Treating War’s Signature Injury
Traumatic brain injury (TBI), the signature injury of the conflicts in Iraq and Afghanistan, presents new challenges for clinicians and researchers.
Conference speakers at a breakout session on TBI and post-traumatic stress disorder (PTSD) said that many service members who survive explosive attacks have both conditions.
“The symptoms of the two overlap, which complicates diagnosis,” said Matthew Friedman, M.D., Ph.D., Executive Director of the National Center on PTSD at the
Department of Veterans Affairs (VA). “The issue is not whether we can diagnose either or both conditions, because we can. The issue is what to do therapeutically when both conditions co-occur, as they often do,” he said.
Another complicating factor is that the injuries caused by the pressure wave of blasts from insurgents’ homemade bombs and improvised explosive devices (IEDs) differ from those on which much of the existing TBI literature is based—mainly results of auto accidents and athletic injuries, said Maxine Krengel, Ph.D. Dr. Krengel is a clinical neuropsychologist in the Veterans Integrated Services Network of the VA. “This is a very, very complex situation that presents many issues together,” she said.
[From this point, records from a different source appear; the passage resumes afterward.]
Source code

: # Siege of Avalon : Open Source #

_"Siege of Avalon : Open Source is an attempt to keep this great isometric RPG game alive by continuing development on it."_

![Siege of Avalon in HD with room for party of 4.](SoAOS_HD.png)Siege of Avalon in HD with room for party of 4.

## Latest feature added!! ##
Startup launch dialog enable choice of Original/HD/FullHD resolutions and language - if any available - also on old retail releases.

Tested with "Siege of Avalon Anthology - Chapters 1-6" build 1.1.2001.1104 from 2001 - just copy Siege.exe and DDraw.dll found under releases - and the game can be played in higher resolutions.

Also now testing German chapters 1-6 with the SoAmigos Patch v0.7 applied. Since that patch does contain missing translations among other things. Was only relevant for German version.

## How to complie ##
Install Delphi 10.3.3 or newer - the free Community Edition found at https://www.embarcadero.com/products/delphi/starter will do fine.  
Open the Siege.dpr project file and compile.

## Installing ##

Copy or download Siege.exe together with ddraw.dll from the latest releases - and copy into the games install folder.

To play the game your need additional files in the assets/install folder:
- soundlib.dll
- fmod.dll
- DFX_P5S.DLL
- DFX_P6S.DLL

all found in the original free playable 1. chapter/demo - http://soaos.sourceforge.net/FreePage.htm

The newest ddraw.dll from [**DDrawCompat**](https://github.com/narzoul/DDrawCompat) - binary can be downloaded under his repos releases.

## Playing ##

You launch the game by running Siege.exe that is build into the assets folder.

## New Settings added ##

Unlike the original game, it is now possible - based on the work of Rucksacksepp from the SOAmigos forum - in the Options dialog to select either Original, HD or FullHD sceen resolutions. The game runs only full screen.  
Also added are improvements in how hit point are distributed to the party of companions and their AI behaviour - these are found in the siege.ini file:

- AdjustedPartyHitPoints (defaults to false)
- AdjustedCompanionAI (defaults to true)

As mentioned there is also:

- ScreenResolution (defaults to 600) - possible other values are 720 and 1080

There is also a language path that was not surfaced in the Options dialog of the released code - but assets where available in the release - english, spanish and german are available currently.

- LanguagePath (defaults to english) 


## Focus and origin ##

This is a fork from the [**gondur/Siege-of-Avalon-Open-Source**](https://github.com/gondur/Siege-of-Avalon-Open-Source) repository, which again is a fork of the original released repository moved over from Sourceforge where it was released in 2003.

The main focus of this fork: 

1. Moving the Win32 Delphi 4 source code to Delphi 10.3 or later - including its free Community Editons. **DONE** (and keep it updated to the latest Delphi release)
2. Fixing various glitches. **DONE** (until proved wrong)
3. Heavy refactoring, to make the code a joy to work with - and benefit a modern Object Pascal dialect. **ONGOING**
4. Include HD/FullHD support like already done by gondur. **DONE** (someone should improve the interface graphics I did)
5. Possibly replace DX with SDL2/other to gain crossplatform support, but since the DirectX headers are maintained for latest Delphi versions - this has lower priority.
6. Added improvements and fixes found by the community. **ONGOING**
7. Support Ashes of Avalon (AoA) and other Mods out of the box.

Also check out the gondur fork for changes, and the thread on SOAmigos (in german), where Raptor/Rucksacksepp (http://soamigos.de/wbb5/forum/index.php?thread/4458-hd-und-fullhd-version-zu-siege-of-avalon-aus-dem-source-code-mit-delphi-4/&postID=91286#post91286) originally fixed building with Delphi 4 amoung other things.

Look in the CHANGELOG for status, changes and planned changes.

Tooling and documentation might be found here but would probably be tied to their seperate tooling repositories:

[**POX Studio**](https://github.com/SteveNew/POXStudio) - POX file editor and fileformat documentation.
Specifically, for example, Kevlar helmets only do so much to protect the brain’s soft tissue, which is vulnerable both to flying shrapnel and to the powerful percussive wave of a blast.
Effective psychotherapeutic treatments exist for PTSD, panelists agreed, especially cognitive behavioral therapy (CBT) and exposure therapy (see Definitions). Medications are also effective in dealing with symptoms, although symptoms may return when medication is stopped. They include “seeing stars,” headaches, blurred vision, increased sensitivity to lights and sounds, and feeling dizzy or nauseated.
“Research suggests that psychotherapy can be successful; however, further research is needed,” Dr. Friedman emphasized. “There’s concern that TBI may impair the capacity for either cognitive therapy or the emotional processing in exposure therapy; however, that is only a concern, not a proven fact,” he said. “We need to test how well PTSD/mild TBI patients can use CBT. It’s possible that most patients can benefit from these treatments.”
For example, in Australia successful CBT trials with motor vehicle accident survivors with PTSD/TBI have shown great promise.
Currently, no drugs have current FDA approval for TBI, although some appear to show benefit, Dr. Friedman added. “This is a clinical challenge,” he said. Only additional research can resolve these clinical issues, Dr. Krengel and Dr. Friedman agreed.
For more on TBI and PTSD, visit the VA’s National Center on PTSD.
Traumatic brain injury. A blow or jolt to the head or a penetrating head injury that disrupts the function of the brain.
Exposure therapy. Psychotherapy that involves repeated real, visualized, or simulated exposure to a traumatic memory to help the patient control feelings and thoughts about the trauma.